3. The definition of an ‘administration charge’ is given in schedule 11 of the Commonhold and Leasehold Reform Act 2002:
“an amount payable by a tenant of a dwelling as part of or in addition to the rent which is payable, directly or indirectly—
(a) for or in connection with the grant of approvals under his lease, or applications for such approvals,
(b) for or in connection with the provision of information or documents by or on behalf of the landlord or a person who is party to his lease otherwise than as landlord or tenant,
(c) in respect of a failure by the tenant to make a payment by the due date to the landlord or a person who is party to his lease otherwise than as landlord or tenant, or
(d) in connection with a breach (or alleged breach) of a covenant or condition in his lease.”
4. The preparation of section 20 notices does not fit into any of these four categories and it cannot therefore be considered an administration charge.
5. The definition of a service charge is given in section 18 of the Landlord and Tenant Act 1985:
“In the following provisions of this Act “service charge” means an amount payable by a tenant of a [F1dwelling] as part of or in addition to the rent—
(a)which is payable, directly or indirectly, for services, repairs, maintenance [F2, improvements] or insurance or the landlord’s costs of management,”
6. The 10% which your landlord is asking you to pay is therefore a service charge, and more precisely the “landlord’s cost of management”.
7. Furthermore, it is therefore subject to section 19(1)(a) of the Landlord and Tenant Act 1985, which states that a service charge is only payable to the extent that it is ‘reasonably incurred’. This term ‘reasonably incurred’ is not defined in the legislation but has been defined (to an extent) by the decisions of the upper courts and tribunals.
8. If you read through the decisions in the reasonableness of a service chargesection of the Case Law Library on our website you will note that the upper courts and tribunals have found that a wide range of considerations have been found to be important in determining whether a service charge is reasonably incurred.
9. In relation to your particular issue (whether a landlord is entitled to charge an extra 10% specifically for issuing section 20 notices) the factors that have been focussed on are a) whether the function of issuing section 20 notices is already included in the management fee which most landlords and managing agents already charge and b) whether the amount charged for preparing the notices is reasonable in relation to the work involved.
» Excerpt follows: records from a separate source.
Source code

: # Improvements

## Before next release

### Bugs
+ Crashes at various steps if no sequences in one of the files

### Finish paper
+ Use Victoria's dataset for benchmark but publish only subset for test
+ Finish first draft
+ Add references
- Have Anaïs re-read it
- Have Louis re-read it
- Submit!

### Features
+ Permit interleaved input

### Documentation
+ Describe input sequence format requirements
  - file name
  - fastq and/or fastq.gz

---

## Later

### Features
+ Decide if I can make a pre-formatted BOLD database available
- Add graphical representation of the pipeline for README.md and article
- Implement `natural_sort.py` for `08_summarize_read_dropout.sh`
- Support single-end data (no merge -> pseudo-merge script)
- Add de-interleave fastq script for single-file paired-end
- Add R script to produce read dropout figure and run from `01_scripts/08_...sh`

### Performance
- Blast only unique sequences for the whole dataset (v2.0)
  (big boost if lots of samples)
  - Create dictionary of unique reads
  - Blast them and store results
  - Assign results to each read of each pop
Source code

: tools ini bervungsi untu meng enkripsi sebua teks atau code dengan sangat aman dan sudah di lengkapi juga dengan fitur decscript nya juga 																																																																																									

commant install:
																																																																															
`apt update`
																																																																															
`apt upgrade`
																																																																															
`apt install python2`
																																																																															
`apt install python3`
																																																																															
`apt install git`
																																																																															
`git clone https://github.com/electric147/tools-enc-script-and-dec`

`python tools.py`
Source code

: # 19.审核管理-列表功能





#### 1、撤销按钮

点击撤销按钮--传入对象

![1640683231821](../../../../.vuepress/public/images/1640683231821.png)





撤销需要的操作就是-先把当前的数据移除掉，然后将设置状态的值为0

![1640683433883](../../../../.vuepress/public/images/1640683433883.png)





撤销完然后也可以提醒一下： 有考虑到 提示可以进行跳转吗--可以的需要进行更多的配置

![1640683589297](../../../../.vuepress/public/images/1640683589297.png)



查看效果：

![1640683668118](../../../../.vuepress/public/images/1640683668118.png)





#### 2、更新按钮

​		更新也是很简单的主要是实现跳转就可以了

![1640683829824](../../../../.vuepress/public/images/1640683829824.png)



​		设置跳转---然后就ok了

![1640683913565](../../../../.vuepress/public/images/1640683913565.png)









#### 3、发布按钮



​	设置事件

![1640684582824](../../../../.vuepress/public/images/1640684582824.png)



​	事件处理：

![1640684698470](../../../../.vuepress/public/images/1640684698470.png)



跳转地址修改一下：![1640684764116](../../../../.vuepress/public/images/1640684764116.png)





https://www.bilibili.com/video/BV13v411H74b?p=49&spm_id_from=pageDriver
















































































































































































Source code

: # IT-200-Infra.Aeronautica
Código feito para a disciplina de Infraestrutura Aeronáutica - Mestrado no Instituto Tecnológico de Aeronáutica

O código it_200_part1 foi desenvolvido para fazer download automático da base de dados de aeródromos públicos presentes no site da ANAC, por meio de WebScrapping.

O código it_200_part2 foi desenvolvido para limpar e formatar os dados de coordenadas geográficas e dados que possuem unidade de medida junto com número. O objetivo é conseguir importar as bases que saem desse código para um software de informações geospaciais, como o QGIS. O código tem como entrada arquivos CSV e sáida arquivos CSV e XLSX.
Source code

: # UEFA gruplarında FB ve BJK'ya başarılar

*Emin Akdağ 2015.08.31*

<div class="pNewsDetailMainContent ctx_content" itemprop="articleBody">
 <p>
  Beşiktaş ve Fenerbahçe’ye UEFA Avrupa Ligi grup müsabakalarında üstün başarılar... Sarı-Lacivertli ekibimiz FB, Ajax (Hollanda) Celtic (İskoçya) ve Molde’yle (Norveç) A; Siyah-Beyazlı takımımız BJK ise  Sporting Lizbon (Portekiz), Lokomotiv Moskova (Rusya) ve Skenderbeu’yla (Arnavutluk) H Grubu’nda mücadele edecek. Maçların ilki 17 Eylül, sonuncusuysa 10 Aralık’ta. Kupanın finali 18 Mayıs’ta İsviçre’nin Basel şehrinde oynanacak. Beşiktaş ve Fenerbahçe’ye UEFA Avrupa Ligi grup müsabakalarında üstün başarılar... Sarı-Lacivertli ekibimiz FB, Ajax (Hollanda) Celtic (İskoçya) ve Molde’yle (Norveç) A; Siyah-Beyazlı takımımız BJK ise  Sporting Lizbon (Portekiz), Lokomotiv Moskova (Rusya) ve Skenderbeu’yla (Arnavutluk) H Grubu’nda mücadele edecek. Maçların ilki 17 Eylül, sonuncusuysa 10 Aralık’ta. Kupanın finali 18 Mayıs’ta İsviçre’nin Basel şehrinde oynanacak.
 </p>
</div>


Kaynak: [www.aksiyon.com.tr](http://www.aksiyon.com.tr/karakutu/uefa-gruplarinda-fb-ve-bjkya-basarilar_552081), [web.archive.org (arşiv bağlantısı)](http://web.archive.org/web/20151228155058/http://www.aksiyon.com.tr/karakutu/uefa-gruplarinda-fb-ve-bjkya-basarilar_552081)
For example:
i. The First Tier Tribunal case of Seamoat Ltd v Mr S A Clark (A) Talmor Property Developments Ltd (B) Ms C P Baker (E) CAM/OOKF/LSC/2014/ 0102, 5 & 9 in which separate charges of £345 and £540 for the issuing of a total of 10 notices were found to be unreasonable and disallowed.
ii. The Upper Tribunal case of Isaac Sadeh, Deborah Kol, Caroline Ebborn v Mirhan and Azzniv (Charitable Trust), Mary-Ann Bowring [2015] UKUT 0428 (LC) where a separate charge of £300 for issuing section 20 notices was disallowed.
10. In these cases you will note that the issue was not decided by a general rule of law, but by looking at the specific circumstances of each case and deciding the reasonableness of the charge in relation to those circumstances.
11. It is of course perfectly normal and reasonable for a landlord to charge a management fee for undertaking major works. Contractors need to be managed, tenders sought and assessed, and other necessary tasks carried out. The key question is the reasonableness of the amount charged in relation to what is done.
12. In some situations a fixed amount is stated in a lease or other contract. In such a situation that fixed amount is all that is chargeable, although that still leaves the important question of whether that fixed amount is meant to cover the task of issuing section 20 notices.
13. We suggest you consider whether the 10% is the only management fee being charged by your landlord in respect of the proposed works. 10% as a total fee for all the management functions of a landlord in respect of carrying out works is not an unusually high amount.
14. If the 10% is solely being charged for issuing section 20 notices then you should consider carefully whether the work involved in issuing the notices is commensurate with whatever sum 10% of the contract amount comes to.
15. On the basis of the case law referred to above, it appears doubtful that a First Tier Tribunal would consider it reasonable for a landlord to charge hundreds of pounds solely for the task of preparing a small number of section 20 notices, particularly if a management fee is already being charged.